Your instructions: Could you tally the lines of the entries that carry the string "contains"? Reply with the number and nothing more.
-- Data for processing follows --
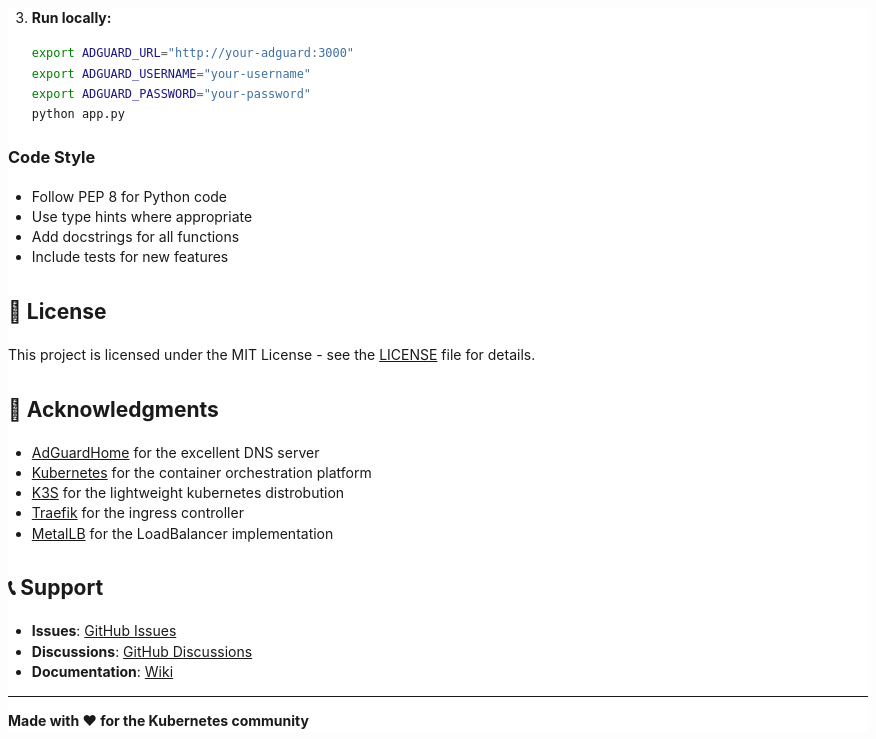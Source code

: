 3. **Run locally:**
   ```bash
   export ADGUARD_URL="http://your-adguard:3000"
   export ADGUARD_USERNAME="your-username"
   export ADGUARD_PASSWORD="your-password"
   python app.py
   ```

### Code Style

- Follow PEP 8 for Python code
- Use type hints where appropriate
- Add docstrings for all functions
- Include tests for new features

## 📄 License

This project is licensed under the MIT License - see the [LICENSE](LICENSE) file for details.

## 🙏 Acknowledgments

- [AdGuardHome](https://github.com/AdguardTeam/AdGuardHome) for the excellent DNS server
- [Kubernetes](https://kubernetes.io/) for the container orchestration platform
- [K3S](https://k3s.io/) for the lightweight kubernetes distrobution
- [Traefik](https://traefik.io/) for the ingress controller
- [MetalLB](https://metallb.universe.tf/) for the LoadBalancer implementation

## 📞 Support

- **Issues**: [GitHub Issues](https://github.com/your-username/adguard-rewrite-sync/issues)
- **Discussions**: [GitHub Discussions](https://github.com/your-username/adguard-rewrite-sync/discussions)
- **Documentation**: [Wiki](https://github.com/your-username/adguard-rewrite-sync/wiki)

---

**Made with ❤️ for the Kubernetes community**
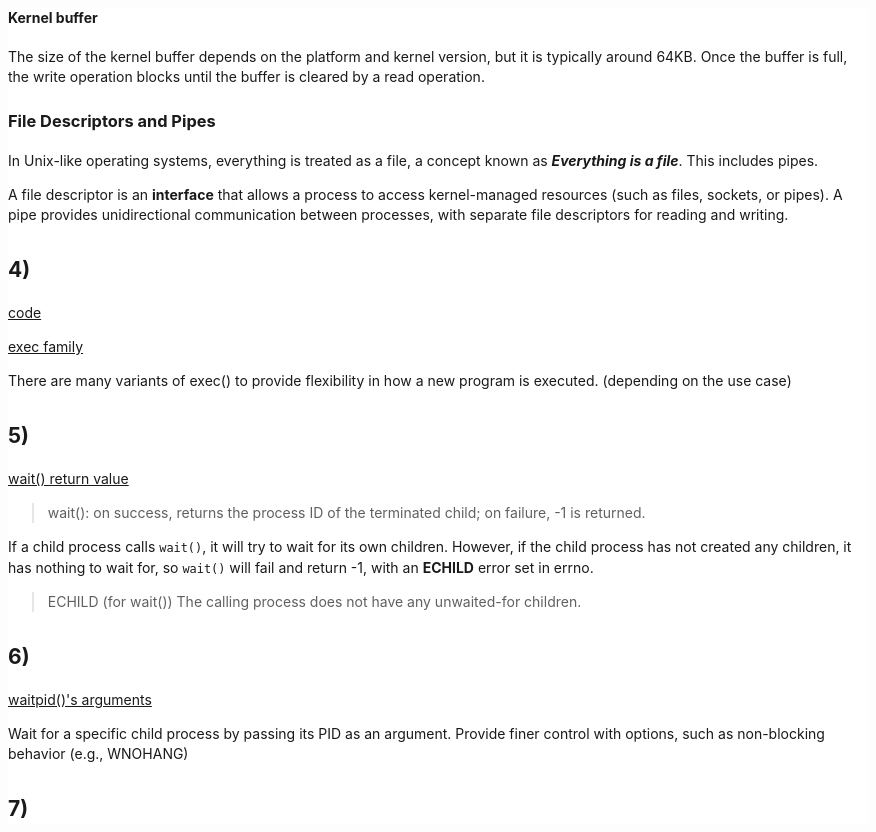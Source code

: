#### Kernel buffer

The size of the kernel buffer depends on the platform and kernel version, but it is typically around 64KB. Once the
buffer is full, the write operation blocks until the buffer is cleared by a read operation.

### File Descriptors and Pipes

In Unix-like operating systems, everything is treated as a file, a concept known as ***Everything is a file***. This
includes pipes.

A file descriptor is an **interface** that allows a process to access kernel-managed resources (such as files, sockets,
or
pipes). A pipe provides unidirectional communication between processes, with separate file descriptors for reading and
writing.

## 4)

[code](4.c)

[exec family](https://man7.org/linux/man-pages/man3/exec.3.html)

There are many variants of exec() to provide flexibility in how a new program is executed. (depending on the use case)

## 5)

[wait() return value](https://man7.org/linux/man-pages/man2/waitpid.2.html#RETURN_VALUE)

> wait(): on success, returns the process ID of the terminated
> child; on failure, -1 is returned.

If a child process calls `wait()`, it will try to wait for its own children. However, if the child process has not
created
any children, it has nothing to wait for, so `wait()` will fail and return -1, with an **ECHILD** error set in errno.

> ECHILD (for wait()) The calling process does not have any
> unwaited-for children.

## 6)

[waitpid()'s arguments](https://man7.org/linux/man-pages/man2/waitpid.2.html#DESCRIPTION)

Wait for a specific child process by passing its PID as an argument. Provide finer control with options, such as
non-blocking behavior (e.g., WNOHANG)

## 7)
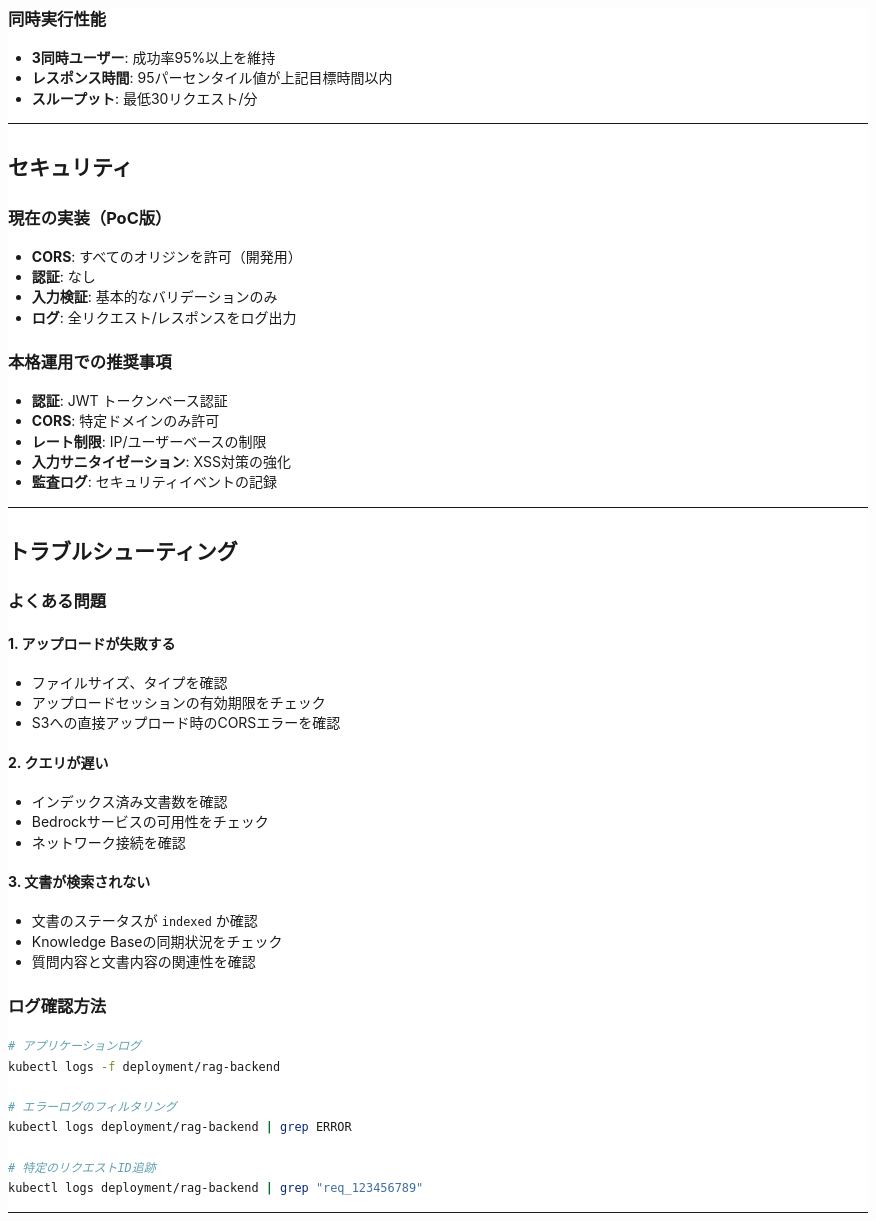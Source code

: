 ### 同時実行性能

- **3同時ユーザー**: 成功率95%以上を維持
- **レスポンス時間**: 95パーセンタイル値が上記目標時間以内
- **スループット**: 最低30リクエスト/分

---

## セキュリティ

### 現在の実装（PoC版）

- **CORS**: すべてのオリジンを許可（開発用）
- **認証**: なし
- **入力検証**: 基本的なバリデーションのみ
- **ログ**: 全リクエスト/レスポンスをログ出力

### 本格運用での推奨事項

- **認証**: JWT トークンベース認証
- **CORS**: 特定ドメインのみ許可
- **レート制限**: IP/ユーザーベースの制限
- **入力サニタイゼーション**: XSS対策の強化
- **監査ログ**: セキュリティイベントの記録

---

## トラブルシューティング

### よくある問題

#### 1. アップロードが失敗する
- ファイルサイズ、タイプを確認
- アップロードセッションの有効期限をチェック
- S3への直接アップロード時のCORSエラーを確認

#### 2. クエリが遅い
- インデックス済み文書数を確認
- Bedrockサービスの可用性をチェック
- ネットワーク接続を確認

#### 3. 文書が検索されない
- 文書のステータスが `indexed` か確認
- Knowledge Baseの同期状況をチェック
- 質問内容と文書内容の関連性を確認

### ログ確認方法

```bash
# アプリケーションログ
kubectl logs -f deployment/rag-backend

# エラーログのフィルタリング
kubectl logs deployment/rag-backend | grep ERROR

# 特定のリクエストID追跡
kubectl logs deployment/rag-backend | grep "req_123456789"
```

---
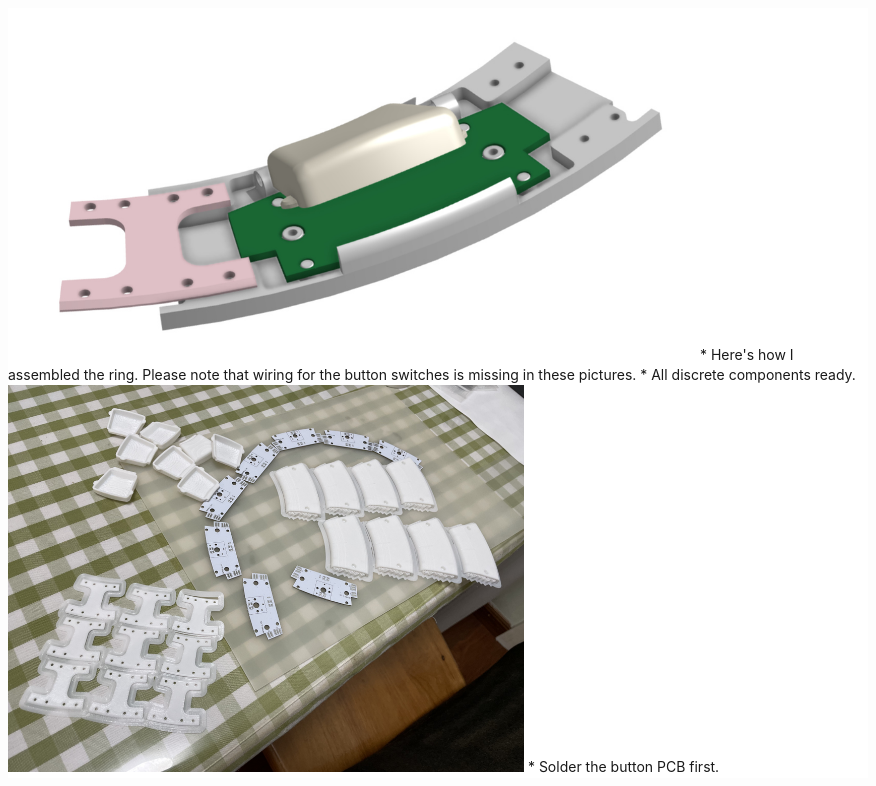  <img src="doc/assemble.jpg" width="80%">
* Here's how I assembled the ring. Please note that wiring for the button switches is missing in these pictures.
  * All discrete components ready.  
    <img src="doc/assemble_1.jpg" width="60%">
  * Solder the button PCB first.  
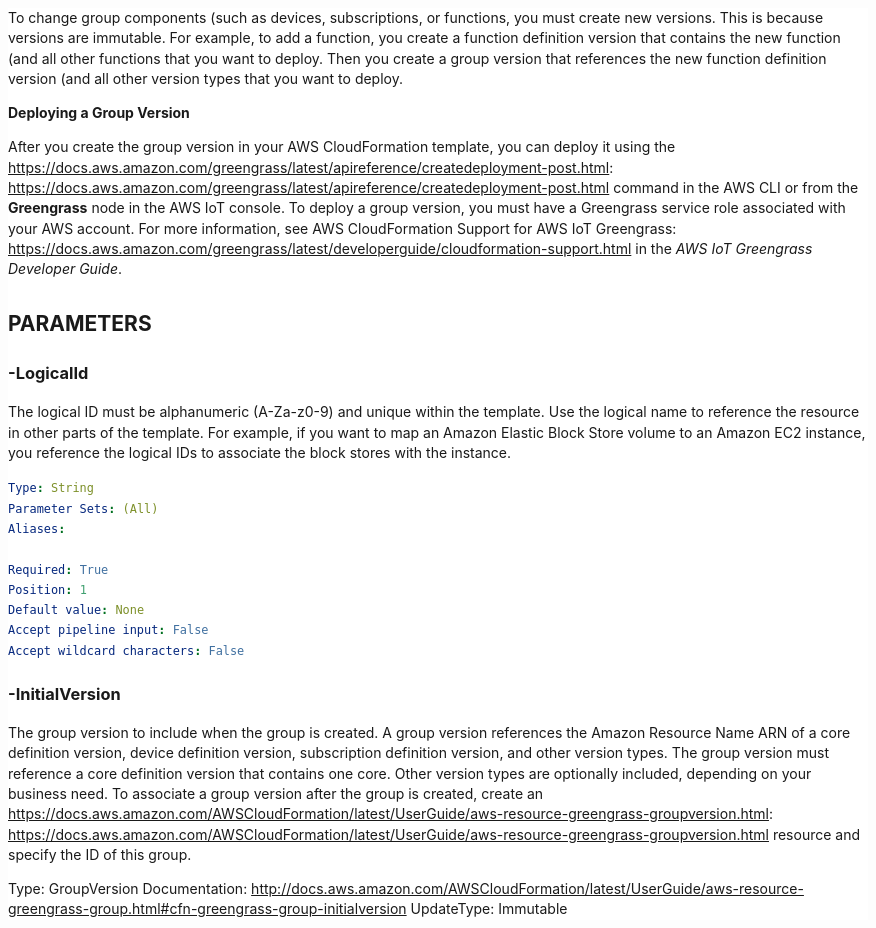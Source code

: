 To change group components (such as devices, subscriptions, or functions, you must create new versions.
This is because versions are immutable.
For example, to add a function, you create a function definition version that contains the new function (and all other functions that you want to deploy.
Then you create a group version that references the new function definition version (and all other version types that you want to deploy.

**Deploying a Group Version**

After you create the group version in your AWS CloudFormation template, you can deploy it using the https://docs.aws.amazon.com/greengrass/latest/apireference/createdeployment-post.html: https://docs.aws.amazon.com/greengrass/latest/apireference/createdeployment-post.html command in the AWS CLI or from the **Greengrass** node in the AWS IoT console.
To deploy a group version, you must have a Greengrass service role associated with your AWS account.
For more information, see AWS CloudFormation Support for AWS IoT Greengrass: https://docs.aws.amazon.com/greengrass/latest/developerguide/cloudformation-support.html in the *AWS IoT Greengrass Developer Guide*.

## PARAMETERS

### -LogicalId
The logical ID must be alphanumeric (A-Za-z0-9) and unique within the template.
Use the logical name to reference the resource in other parts of the template.
For example, if you want to map an Amazon Elastic Block Store volume to an Amazon EC2 instance, you reference the logical IDs to associate the block stores with the instance.

```yaml
Type: String
Parameter Sets: (All)
Aliases:

Required: True
Position: 1
Default value: None
Accept pipeline input: False
Accept wildcard characters: False
```

### -InitialVersion
The group version to include when the group is created.
A group version references the Amazon Resource Name ARN of a core definition version, device definition version, subscription definition version, and other version types.
The group version must reference a core definition version that contains one core.
Other version types are optionally included, depending on your business need.
To associate a group version after the group is created, create an https://docs.aws.amazon.com/AWSCloudFormation/latest/UserGuide/aws-resource-greengrass-groupversion.html: https://docs.aws.amazon.com/AWSCloudFormation/latest/UserGuide/aws-resource-greengrass-groupversion.html resource and specify the ID of this group.

Type: GroupVersion
Documentation: http://docs.aws.amazon.com/AWSCloudFormation/latest/UserGuide/aws-resource-greengrass-group.html#cfn-greengrass-group-initialversion
UpdateType: Immutable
-- Data for processing concluded --
Exercise answer: 2